Top of Records for this task
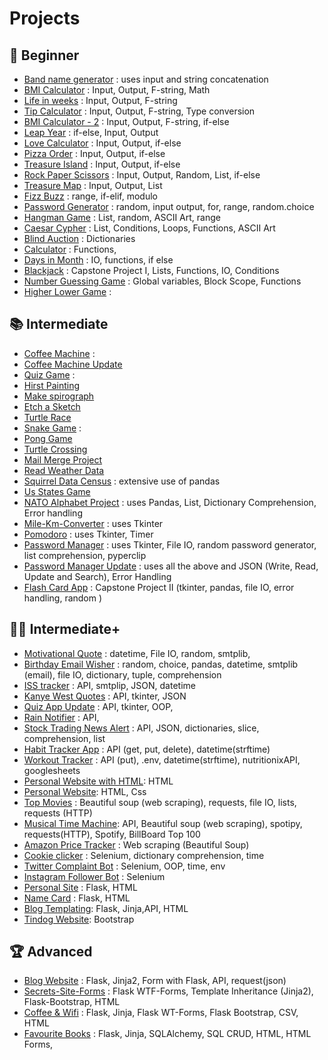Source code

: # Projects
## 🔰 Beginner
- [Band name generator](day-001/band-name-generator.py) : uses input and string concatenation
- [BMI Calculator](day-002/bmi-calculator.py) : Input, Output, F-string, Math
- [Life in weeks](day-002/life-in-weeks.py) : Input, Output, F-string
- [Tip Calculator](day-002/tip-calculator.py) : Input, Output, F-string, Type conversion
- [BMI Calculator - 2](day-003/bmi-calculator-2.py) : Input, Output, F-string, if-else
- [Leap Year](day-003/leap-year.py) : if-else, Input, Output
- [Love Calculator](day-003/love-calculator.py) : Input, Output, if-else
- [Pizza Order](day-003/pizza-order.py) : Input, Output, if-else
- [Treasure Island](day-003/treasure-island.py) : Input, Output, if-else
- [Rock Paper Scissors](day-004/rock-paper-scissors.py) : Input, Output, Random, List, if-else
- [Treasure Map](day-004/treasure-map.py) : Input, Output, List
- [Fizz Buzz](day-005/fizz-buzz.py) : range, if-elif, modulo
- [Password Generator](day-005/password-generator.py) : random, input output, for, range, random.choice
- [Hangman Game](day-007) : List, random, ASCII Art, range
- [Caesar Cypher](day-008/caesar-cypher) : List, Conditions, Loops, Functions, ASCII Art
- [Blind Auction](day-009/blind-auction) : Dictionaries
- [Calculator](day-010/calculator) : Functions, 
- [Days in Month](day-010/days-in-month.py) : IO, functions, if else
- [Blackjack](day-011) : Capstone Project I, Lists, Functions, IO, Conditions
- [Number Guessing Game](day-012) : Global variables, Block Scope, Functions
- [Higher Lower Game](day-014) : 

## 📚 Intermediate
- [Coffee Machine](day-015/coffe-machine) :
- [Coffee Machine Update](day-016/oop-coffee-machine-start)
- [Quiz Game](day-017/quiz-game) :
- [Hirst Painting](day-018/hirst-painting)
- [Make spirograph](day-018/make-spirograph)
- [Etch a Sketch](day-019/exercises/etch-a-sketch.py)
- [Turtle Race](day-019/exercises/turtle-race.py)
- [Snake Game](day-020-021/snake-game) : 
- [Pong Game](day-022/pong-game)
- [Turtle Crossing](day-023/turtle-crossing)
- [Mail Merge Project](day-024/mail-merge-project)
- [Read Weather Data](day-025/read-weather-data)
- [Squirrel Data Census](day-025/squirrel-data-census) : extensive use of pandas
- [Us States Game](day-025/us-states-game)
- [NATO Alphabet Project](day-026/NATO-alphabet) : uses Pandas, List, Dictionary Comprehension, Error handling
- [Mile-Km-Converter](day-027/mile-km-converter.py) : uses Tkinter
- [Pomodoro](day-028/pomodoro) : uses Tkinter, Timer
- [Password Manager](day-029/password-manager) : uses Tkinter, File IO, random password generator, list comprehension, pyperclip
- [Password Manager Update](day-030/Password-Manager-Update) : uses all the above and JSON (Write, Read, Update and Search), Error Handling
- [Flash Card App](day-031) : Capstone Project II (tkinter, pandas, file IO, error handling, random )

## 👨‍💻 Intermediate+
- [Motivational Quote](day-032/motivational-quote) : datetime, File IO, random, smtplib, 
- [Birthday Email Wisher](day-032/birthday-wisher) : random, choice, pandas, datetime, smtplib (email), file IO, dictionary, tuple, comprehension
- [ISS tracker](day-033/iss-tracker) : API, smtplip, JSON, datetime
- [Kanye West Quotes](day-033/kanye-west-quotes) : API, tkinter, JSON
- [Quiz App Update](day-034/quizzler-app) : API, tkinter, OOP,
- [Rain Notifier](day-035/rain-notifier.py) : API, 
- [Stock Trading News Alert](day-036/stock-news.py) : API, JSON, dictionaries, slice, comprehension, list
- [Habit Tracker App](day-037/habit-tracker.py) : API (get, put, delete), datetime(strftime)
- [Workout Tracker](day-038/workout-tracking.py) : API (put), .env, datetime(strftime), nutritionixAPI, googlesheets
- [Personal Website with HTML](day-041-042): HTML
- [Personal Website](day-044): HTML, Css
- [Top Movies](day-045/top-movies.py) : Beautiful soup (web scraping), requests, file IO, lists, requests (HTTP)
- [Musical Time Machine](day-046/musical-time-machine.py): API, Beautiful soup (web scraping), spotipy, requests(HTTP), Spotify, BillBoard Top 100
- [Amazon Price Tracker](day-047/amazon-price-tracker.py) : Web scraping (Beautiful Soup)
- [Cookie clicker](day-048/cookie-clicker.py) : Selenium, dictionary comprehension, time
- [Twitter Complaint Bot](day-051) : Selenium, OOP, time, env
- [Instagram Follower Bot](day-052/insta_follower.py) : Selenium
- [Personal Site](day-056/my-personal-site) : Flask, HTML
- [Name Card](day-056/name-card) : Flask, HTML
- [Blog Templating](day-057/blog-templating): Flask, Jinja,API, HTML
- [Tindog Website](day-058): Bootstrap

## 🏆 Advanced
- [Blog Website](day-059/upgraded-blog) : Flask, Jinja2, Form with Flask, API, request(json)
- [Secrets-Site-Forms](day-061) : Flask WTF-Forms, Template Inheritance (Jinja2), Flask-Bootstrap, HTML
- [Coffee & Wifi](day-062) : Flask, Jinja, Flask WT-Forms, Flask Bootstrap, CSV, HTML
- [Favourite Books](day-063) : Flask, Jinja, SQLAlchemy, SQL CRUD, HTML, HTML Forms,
Bottom of Records for this task
## Task objective
Return to the listing above and set it down exactly, leaving out its pictures.

## Written solution
Source code

: # Projects
## 🔰 Beginner
- [Band name generator](day-001/band-name-generator.py) : uses input and string concatenation
- [BMI Calculator](day-002/bmi-calculator.py) : Input, Output, F-string, Math
- [Life in weeks](day-002/life-in-weeks.py) : Input, Output, F-string
- [Tip Calculator](day-002/tip-calculator.py) : Input, Output, F-string, Type conversion
- [BMI Calculator - 2](day-003/bmi-calculator-2.py) : Input, Output, F-string, if-else
- [Leap Year](day-003/leap-year.py) : if-else, Input, Output
- [Love Calculator](day-003/love-calculator.py) : Input, Output, if-else
- [Pizza Order](day-003/pizza-order.py) : Input, Output, if-else
- [Treasure Island](day-003/treasure-island.py) : Input, Output, if-else
- [Rock Paper Scissors](day-004/rock-paper-scissors.py) : Input, Output, Random, List, if-else
- [Treasure Map](day-004/treasure-map.py) : Input, Output, List
- [Fizz Buzz](day-005/fizz-buzz.py) : range, if-elif, modulo
- [Password Generator](day-005/password-generator.py) : random, input output, for, range, random.choice
- [Hangman Game](day-007) : List, random, ASCII Art, range
- [Caesar Cypher](day-008/caesar-cypher) : List, Conditions, Loops, Functions, ASCII Art
- [Blind Auction](day-009/blind-auction) : Dictionaries
- [Calculator](day-010/calculator) : Functions, 
- [Days in Month](day-010/days-in-month.py) : IO, functions, if else
- [Blackjack](day-011) : Capstone Project I, Lists, Functions, IO, Conditions
- [Number Guessing Game](day-012) : Global variables, Block Scope, Functions
- [Higher Lower Game](day-014) : 

## 📚 Intermediate
- [Coffee Machine](day-015/coffe-machine) :
- [Coffee Machine Update](day-016/oop-coffee-machine-start)
- [Quiz Game](day-017/quiz-game) :
- [Hirst Painting](day-018/hirst-painting)
- [Make spirograph](day-018/make-spirograph)
- [Etch a Sketch](day-019/exercises/etch-a-sketch.py)
- [Turtle Race](day-019/exercises/turtle-race.py)
- [Snake Game](day-020-021/snake-game) : 
- [Pong Game](day-022/pong-game)
- [Turtle Crossing](day-023/turtle-crossing)
- [Mail Merge Project](day-024/mail-merge-project)
- [Read Weather Data](day-025/read-weather-data)
- [Squirrel Data Census](day-025/squirrel-data-census) : extensive use of pandas
- [Us States Game](day-025/us-states-game)
- [NATO Alphabet Project](day-026/NATO-alphabet) : uses Pandas, List, Dictionary Comprehension, Error handling
- [Mile-Km-Converter](day-027/mile-km-converter.py) : uses Tkinter
- [Pomodoro](day-028/pomodoro) : uses Tkinter, Timer
- [Password Manager](day-029/password-manager) : uses Tkinter, File IO, random password generator, list comprehension, pyperclip
- [Password Manager Update](day-030/Password-Manager-Update) : uses all the above and JSON (Write, Read, Update and Search), Error Handling
- [Flash Card App](day-031) : Capstone Project II (tkinter, pandas, file IO, error handling, random )

## 👨‍💻 Intermediate+
- [Motivational Quote](day-032/motivational-quote) : datetime, File IO, random, smtplib, 
- [Birthday Email Wisher](day-032/birthday-wisher) : random, choice, pandas, datetime, smtplib (email), file IO, dictionary, tuple, comprehension
- [ISS tracker](day-033/iss-tracker) : API, smtplip, JSON, datetime
- [Kanye West Quotes](day-033/kanye-west-quotes) : API, tkinter, JSON
- [Quiz App Update](day-034/quizzler-app) : API, tkinter, OOP,
- [Rain Notifier](day-035/rain-notifier.py) : API, 
- [Stock Trading News Alert](day-036/stock-news.py) : API, JSON, dictionaries, slice, comprehension, list
- [Habit Tracker App](day-037/habit-tracker.py) : API (get, put, delete), datetime(strftime)
- [Workout Tracker](day-038/workout-tracking.py) : API (put), .env, datetime(strftime), nutritionixAPI, googlesheets
- [Personal Website with HTML](day-041-042): HTML
- [Personal Website](day-044): HTML, Css
- [Top Movies](day-045/top-movies.py) : Beautiful soup (web scraping), requests, file IO, lists, requests (HTTP)
- [Musical Time Machine](day-046/musical-time-machine.py): API, Beautiful soup (web scraping), spotipy, requests(HTTP), Spotify, BillBoard Top 100
- [Amazon Price Tracker](day-047/amazon-price-tracker.py) : Web scraping (Beautiful Soup)
- [Cookie clicker](day-048/cookie-clicker.py) : Selenium, dictionary comprehension, time
- [Twitter Complaint Bot](day-051) : Selenium, OOP, time, env
- [Instagram Follower Bot](day-052/insta_follower.py) : Selenium
- [Personal Site](day-056/my-personal-site) : Flask, HTML
- [Name Card](day-056/name-card) : Flask, HTML
- [Blog Templating](day-057/blog-templating): Flask, Jinja,API, HTML
- [Tindog Website](day-058): Bootstrap

## 🏆 Advanced
- [Blog Website](day-059/upgraded-blog) : Flask, Jinja2, Form with Flask, API, request(json)
- [Secrets-Site-Forms](day-061) : Flask WTF-Forms, Template Inheritance (Jinja2), Flask-Bootstrap, HTML
- [Coffee & Wifi](day-062) : Flask, Jinja, Flask WT-Forms, Flask Bootstrap, CSV, HTML
- [Favourite Books](day-063) : Flask, Jinja, SQLAlchemy, SQL CRUD, HTML, HTML Forms,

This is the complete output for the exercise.